Overall, the module aims to:
• Develop the knowledge and understanding to critically apply a range of practical strategic management tools for strategic analysis, choice-making and implementation across public, private and not-for-profit organisations of all sizes across all sectors;
• Enable students to translate their analysis of contemporary organisations and contexts into persuasive, creative and realistic proposals for an organisation’s future strategic direction;
• Enable students to apply structured insight into the realities of an organisation’s internal and external context in order to develop implementation plans which help maximise achievement of strategic objectives; and
• Enhance student employability by developing transferable skills such as research, analysis, evaluation, decision-making, presenting data and influencing others across different cultures, within both existing organisations and entrepreneurial start-ups
The syllabus is structured around the following three theme areas:
Theme 1: Introduction to Strategy and its influences
This block introduces strategy as an academic discipline and explores what strategy is. It explores different schools of strategic thought and the various different types of strategy-making; it examines whether strategy should be deliberately planned / tightly controlled or allowed to emerge and develop incrementally; it includes latest thinking such as Transient Advantage. Differentiating between public, private and not-for-profit organisations, the block examines the different reasons why firms exist and how their purpose, financial resources, sense of social responsibility and culture might impact how they create and articulate their strategy. LO1
Theme 2: Strategic Analysis and Decision-making
This block focuses on the range of strategy tools and techniques. It enables the development and application of practical, analytical skills to evaluate the current internal strengths and weaknesses of an organisation including ownership and financial status, the external threats and opportunities which it faces, its current and future competitive position, its stakeholder network, and the attractiveness of a particular market or industry. It examines corporate level choice and the different development directions available such as acquisition, merger and joint venture. It explores the evaluation of options, making realistic and financially-informed strategic choices, plus defending strategic proposals both in writing and in person. It examines different strategy processes, including strategic planning and strategy workshops. LO2
Theme 3: Leadership and the Implementation of Strategic Change
This block focuses on the realities of effective implementation of strategic choice. It explores the role of leadership through all management levels in delivering strategy and sustainable change. It examines the impact of an organisation’s particular systems, culture, human resources and financial capability, internal politics, stakeholder groups and overall context on the actual delivery of change. It explores active stakeholder management, including influence, negotiation and conflict. It discusses ongoing risk management and business continuity planning, together with different ways of defining, evaluating and monitoring the effectiveness of strategy implementation in practice. LO3
Balance of independent study and scheduled teaching activity
Independent study and scheduled teaching activity are balanced 20% / 80% respectively (see table below).

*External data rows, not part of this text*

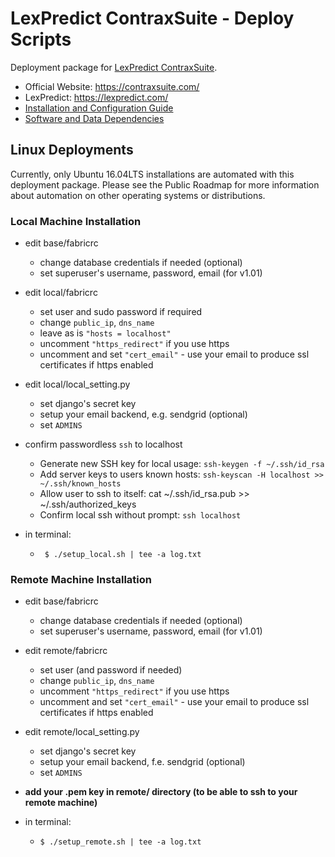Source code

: # LexPredict ContraxSuite - Deploy Scripts
Deployment package for [LexPredict ContraxSuite](https://github.com/LexPredict/lexpredict-contraxsuite).

* Official Website: https://contraxsuite.com/
* LexPredict: https://lexpredict.com/
* [Installation and Configuration Guide](https://github.com/LexPredict/lexpredict-contraxsuite/blob/1.0/documentation/Installation%20and%20Configuration%20Guide.pdf)
* [Software and Data Dependencies](https://github.com/LexPredict/lexpredict-contraxsuite/blob/1.0/documentation/Software%20and%20Data%20Dependencies.pdf)

## Linux Deployments
Currently, only Ubuntu 16.04LTS installations are automated with this deployment package.  Please see the Public Roadmap for more information about automation on other operating systems or distributions.

### Local Machine Installation

* edit base/fabricrc
  * change database credentials if needed (optional)
  * set superuser's username, password, email (for v1.01)

* edit local/fabricrc
  * set user and sudo password if required
  * change `public_ip`, `dns_name`
  * leave as is `"hosts = localhost"`
  * uncomment `"https_redirect"` if you use https
  * uncomment and set `"cert_email"` - use your email to produce ssl certificates if https enabled

* edit local/local_setting.py
  * set django's secret key
  * setup your email backend, e.g. sendgrid (optional)
  * set `ADMINS`
  
* confirm passwordless `ssh` to localhost
  * Generate new SSH key for local usage: `ssh-keygen -f ~/.ssh/id_rsa`
  * Add server keys to users known hosts: `ssh-keyscan -H localhost >> ~/.ssh/known_hosts`
  * Allow user to ssh to itself: cat ~/.ssh/id_rsa.pub >> ~/.ssh/authorized_keys
  * Confirm local ssh without prompt: `ssh localhost`

* in terminal:
  * ` $ ./setup_local.sh | tee -a log.txt`


### Remote Machine Installation
* edit base/fabricrc
  * change database credentials if needed (optional)
  * set superuser's username, password, email (for v1.01)

* edit remote/fabricrc
  * set user (and password if needed)
  * change `public_ip`, `dns_name`
  * uncomment `"https_redirect"` if you use https
  * uncomment and set `"cert_email"` - use your email to produce ssl certificates if https enabled

* edit remote/local_setting.py
  * set django's secret key
  * setup your email backend, f.e. sendgrid (optional)
  * set `ADMINS`

* **add your .pem key in remote/ directory (to be able to ssh to your remote machine)**

* in terminal:
  * `$ ./setup_remote.sh | tee -a log.txt`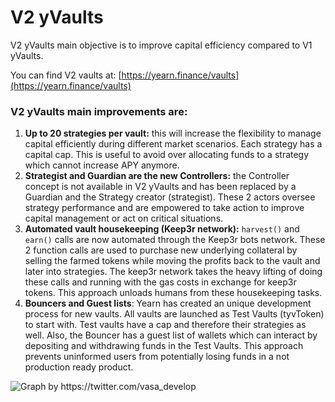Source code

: # V2 yVaults

V2 yVaults main objective is to improve capital efficiency compared to V1 yVaults.

You can find V2 vaults at: [https://yearn.finance/vaults](https://yearn.finance/vaults)

### V2 yVaults main improvements are:

1. **Up to 20 strategies per vault:** this will increase the flexibility to manage capital efficiently during different market scenarios. Each strategy has a capital cap. This is useful to avoid over allocating funds to a strategy which cannot increase APY anymore.
2. **Strategist and Guardian are the new Controllers:** the Controller concept is not available in V2 yVaults and has been replaced by a Guardian and the Strategy creator \(strategist\). These 2 actors oversee strategy performance and are empowered to take action to improve capital management or act on critical situations.
3. **Automated vault housekeeping \(Keep3r network\):** `harvest()` and `earn()` calls are now automated through the Keep3r bots network. These 2 function calls are used to purchase new underlying collateral by selling the farmed tokens while moving the profits back to the vault and later into strategies. The keep3r network takes the heavy lifting of doing these calls and running with the gas costs in exchange for keep3r tokens. This approach unloads humans from these housekeeping tasks.
4. **Bouncers and Guest lists**: Yearn has created an unique development process for new vaults. All vaults are launched as Test Vaults \(tyvToken\) to start with. Test vaults have a cap and therefore their strategies as well. Also, the Bouncer has a guest list of wallets which can interact by depositing and withdrawing funds in the Test Vaults. This approach prevents uninformed users from potentially losing funds in a not production ready product.

![Graph by https://twitter.com/vasa_develop ](https://i.imgur.com/IhcXMmM.jpg)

The scheduled teaching activity is delivered through weekly workshops. A key starting point for the workshops is an explanation to the students for the choice of this method of delivery, and exploration and advice as to how individuals can maximise their own learning.
A formative assignment is also used early in the course to support and develop student learning.
Concepts of action and experiential learning are revisited, and students reminded to focus particularly on the opportunities the classroom sessions provide to engage in, and reflect upon, their aspirations as soon-to-be graduates. The weekly workshops consist of an inclusive combination of theoretical input, reports on independent reading, action-centred and problem-based tasks, supported by multimedia plus student-led discussions and peer evaluation.
Theoretical input will focus on the explanation of key strategic tools and outlining the stages in the formulation of strategic decisions and the effective implementation of change.
Case studies are used throughout the course as a key learning vehicle, allowing students to test their theoretical understanding and decision-making skills through application to case-study scenarios.
Blended learning combines intensive face-to-face interaction with regular signposting either in class or via Weblearn to topical webinars, podcasts, e-journals and just-published press articles for students’ self-study. Weblearn is also used for the distribution of the Module Booklet and for storing students’ e-portfolios.
Opportunities for reflective learning are offered throughout the module, including a Formative Assignment plus Personal Learning Reflection exercise early in the module.
The Student Feedback Assessment sheets are specifically tailored for each assignment; these sheets require students to evaluate their own work (and in the case of the group assignment, the work of their peers), thereby consistently encouraging focused student reflection.
Preparation for, and participation in, weekly workshop exercises provide further opportunity for formative feedback and reflective learning.
At the end of the module, students will demonstrate the ability to:1. Apply the major theories of strategic management to the analysis of organisations within their specific contexts;
2. Formulate and evaluate a range of strategic options to address strategic issues in a particular organisational or industry situation using appropriate frameworks and concepts, and justify selection of a particular strategic course of action; and3. Apply the assessment of the main issues and risks confronting an organisation when implementing strategic change to the creation of context-specific recommendations for the effective delivery of strategic change.
The assessment and feedback strategy is based on the constructive alignment concept developed by Biggs (2003) and on the Module Action Plans developed from reviewing previous years’ module performance, including provision of inclusive feed-forward as well as detailed and timely student feed-back.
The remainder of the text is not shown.